Adalberto Baldoni e Sandro Provvisionato presentano in Anni di piombo (Sperling & Kupfer, Milano, 2009) uno spaccato dell’Italia lacerata da una forma di guerra civile strisciante tra estrema destra ed estrema sinistra mentre le istituzioni democratiche minacciavano di cedere al di là della volontà dei governanti.
L’analisi spiega il “nodo della violenza”, centrando l’attenzione sugli episodi più sanguinosi a Milano e a Primavalle. In effetti – anche si parlava di gruppi “rivoluzionari”, la situazione non presentava alcuna possibilità di sbocco insurrezionale. Infatti punto centrale della contrapposizione non erano fattori sociali ed economici, bensì l’arroccamento alle rispettive estreme, osserviamo, su posizioni strettamente minoritarie e quindi estranee agli interessi sia delle masse popolari che dei cosiddetti poteri forti. Non certamente artificiale, ma certamente “movimentato” dalla capacità provocatoria di entrambe le ali. Basti pensare al peso del movimento del ’77 – giustamente richiamato dagli autori – espressione di un rinnovamento generazionale e di emergenze psicologiche e di costume: la violenza del linguaggio rafforzava la violenza dei fatti. Una parte dell’estrema destra facendo proprio la lotta armata indeboliva la destra missina, in quanto rimetteva in circolazione virus dai quali la società italiana aveva cercato di liberarsi. All’altro lato l’estrema sinistra, fautrice della violenza, metteva a rischio la lunga operazione del partito comunista per stabilizzarsi nell’area democratica. Sono illustrati ampiamente passaggi e figure significative, come nel caso di “terza posizione” e dei Nar, ed altrettanto per l’ “autonomia”, specie quella romana.
Il caso Moro chiama in causa ben altre responsabilità, dai particolari dell’agguato a Via Fani (si cui non si è mai fatta piena luce), dagli scambi di comunicati e lettere ai depistaggi, ai rapporti tra “brigatisti” e “movimento”. Forse si è preferito troppo glissare, da parte degli autori, circa i “mandanti” dell’operazione, accreditando così la tesi, a noi sembra, di un ruolo primario esclusivo dei rapitori dello statista. Gli autori si soffermano piuttosto su altri eventi ed episodi spesso meno conosciuti ma che rivelano entità ed estensione dei fenomeni criminali allora in atto. Dal caso Peci al ruolo ambiguo di Senzani vengono individuati alcuni elementi di grande risalto, sino al mistero Moretti e alle operazioni brigatiste successive, con il richiamo alle “venti tesi” elaborate dalle BR alle fine degli anni ’80.

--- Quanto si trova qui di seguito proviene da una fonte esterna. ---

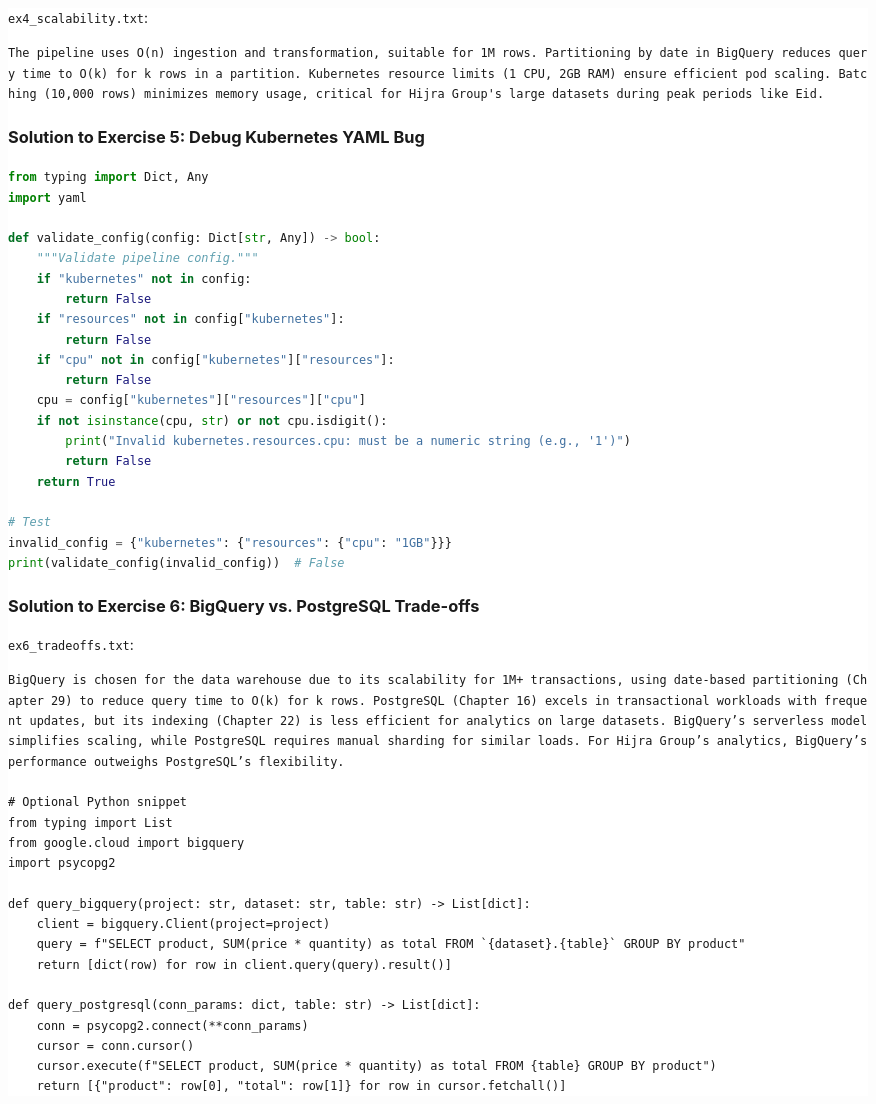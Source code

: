 `ex4_scalability.txt`:

```
The pipeline uses O(n) ingestion and transformation, suitable for 1M rows. Partitioning by date in BigQuery reduces query time to O(k) for k rows in a partition. Kubernetes resource limits (1 CPU, 2GB RAM) ensure efficient pod scaling. Batching (10,000 rows) minimizes memory usage, critical for Hijra Group's large datasets during peak periods like Eid.
```

### Solution to Exercise 5: Debug Kubernetes YAML Bug

```python
from typing import Dict, Any
import yaml

def validate_config(config: Dict[str, Any]) -> bool:
    """Validate pipeline config."""
    if "kubernetes" not in config:
        return False
    if "resources" not in config["kubernetes"]:
        return False
    if "cpu" not in config["kubernetes"]["resources"]:
        return False
    cpu = config["kubernetes"]["resources"]["cpu"]
    if not isinstance(cpu, str) or not cpu.isdigit():
        print("Invalid kubernetes.resources.cpu: must be a numeric string (e.g., '1')")
        return False
    return True

# Test
invalid_config = {"kubernetes": {"resources": {"cpu": "1GB"}}}
print(validate_config(invalid_config))  # False
```

### Solution to Exercise 6: BigQuery vs. PostgreSQL Trade-offs

`ex6_tradeoffs.txt`:

```
BigQuery is chosen for the data warehouse due to its scalability for 1M+ transactions, using date-based partitioning (Chapter 29) to reduce query time to O(k) for k rows. PostgreSQL (Chapter 16) excels in transactional workloads with frequent updates, but its indexing (Chapter 22) is less efficient for analytics on large datasets. BigQuery’s serverless model simplifies scaling, while PostgreSQL requires manual sharding for similar loads. For Hijra Group’s analytics, BigQuery’s performance outweighs PostgreSQL’s flexibility.

# Optional Python snippet
from typing import List
from google.cloud import bigquery
import psycopg2

def query_bigquery(project: str, dataset: str, table: str) -> List[dict]:
    client = bigquery.Client(project=project)
    query = f"SELECT product, SUM(price * quantity) as total FROM `{dataset}.{table}` GROUP BY product"
    return [dict(row) for row in client.query(query).result()]

def query_postgresql(conn_params: dict, table: str) -> List[dict]:
    conn = psycopg2.connect(**conn_params)
    cursor = conn.cursor()
    cursor.execute(f"SELECT product, SUM(price * quantity) as total FROM {table} GROUP BY product")
    return [{"product": row[0], "total": row[1]} for row in cursor.fetchall()]
```
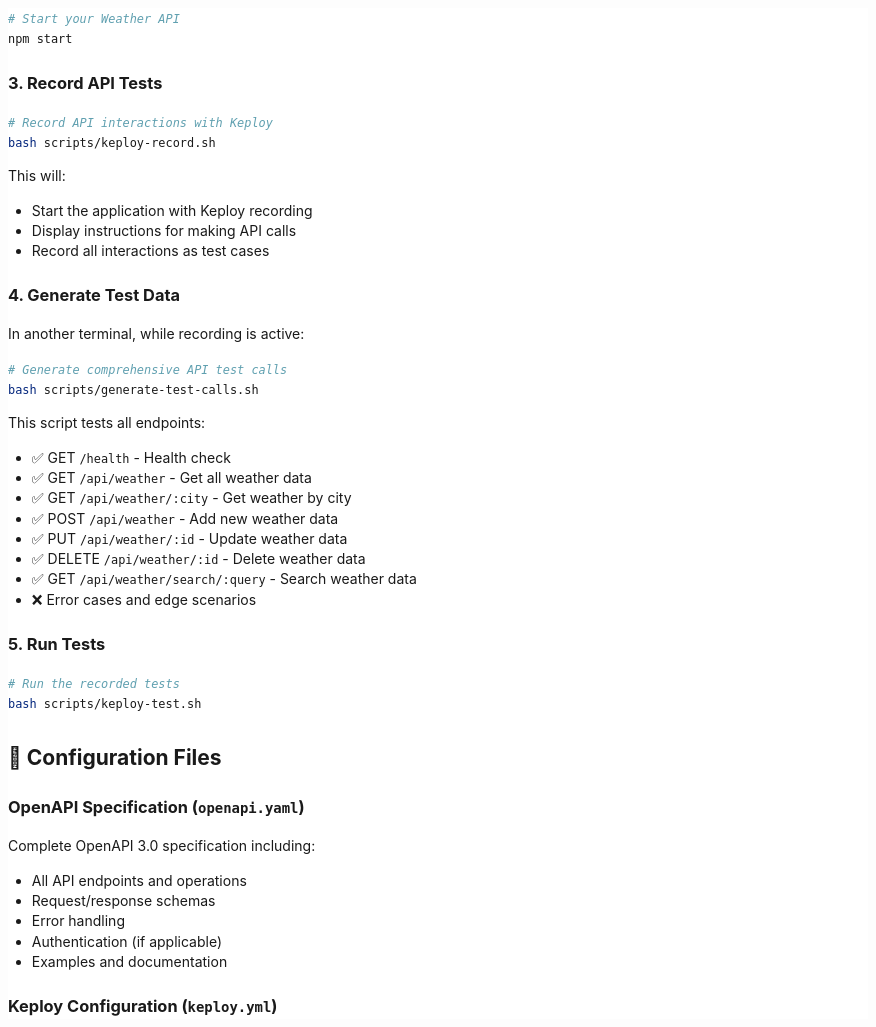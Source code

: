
 ```bash
# Start your Weather API
npm start
```

### 3. Record API Tests

```bash
# Record API interactions with Keploy
bash scripts/keploy-record.sh
```

This will:
- Start the application with Keploy recording
- Display instructions for making API calls
- Record all interactions as test cases

### 4. Generate Test Data

In another terminal, while recording is active:

```bash
# Generate comprehensive API test calls
bash scripts/generate-test-calls.sh
```

This script tests all endpoints:
- ✅ GET `/health` - Health check
- ✅ GET `/api/weather` - Get all weather data
- ✅ GET `/api/weather/:city` - Get weather by city
- ✅ POST `/api/weather` - Add new weather data
- ✅ PUT `/api/weather/:id` - Update weather data
- ✅ DELETE `/api/weather/:id` - Delete weather data
- ✅ GET `/api/weather/search/:query` - Search weather data
- ❌ Error cases and edge scenarios

### 5. Run Tests

```bash
# Run the recorded tests
bash scripts/keploy-test.sh
```

## 🔧 Configuration Files

### OpenAPI Specification (`openapi.yaml`)

Complete OpenAPI 3.0 specification including:
- All API endpoints and operations
- Request/response schemas
- Error handling
- Authentication (if applicable)
- Examples and documentation

### Keploy Configuration (`keploy.yml`)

Arriviamo così al capitolo delle stragi: e viene sottolineato come i depistaggi e le risultanze dei processi abbiano creato un ulteriore confusione, dalle quali si sono giovate quelle articolazioni dei “servizi” più compromessi. Contaminazioni tra organi statali e criminalità, legami dei brigatisti con gruppi stranieri, azioni dei terroristi, ruolo dei centri sociali, sino all’esplosione dei no-global, che a noi sembrano richiamati a torto perché quest’ultima esplosione si riconnette a situazione e conflitti di natura completamente diversa rispetto ai fatti precedenti. Anche il “nuovo” terrorismo internazionale ha differenti origini, in quanto legato al “gioco” di forza ben più consistenti.
Rilevata, infine, l’ampiezza della bibliografia, riteniamo che il libro possa essere utile per una ricapitolazione degli eventi che non per aprire minimi spiragli in più per la comprensione degli eventi stessi, anche perché il materiale esposto è esclusivamente quello giornalistico, sapientemente usato, ma insufficiente ai fini di una più completa conoscenza di quegli anni terribili.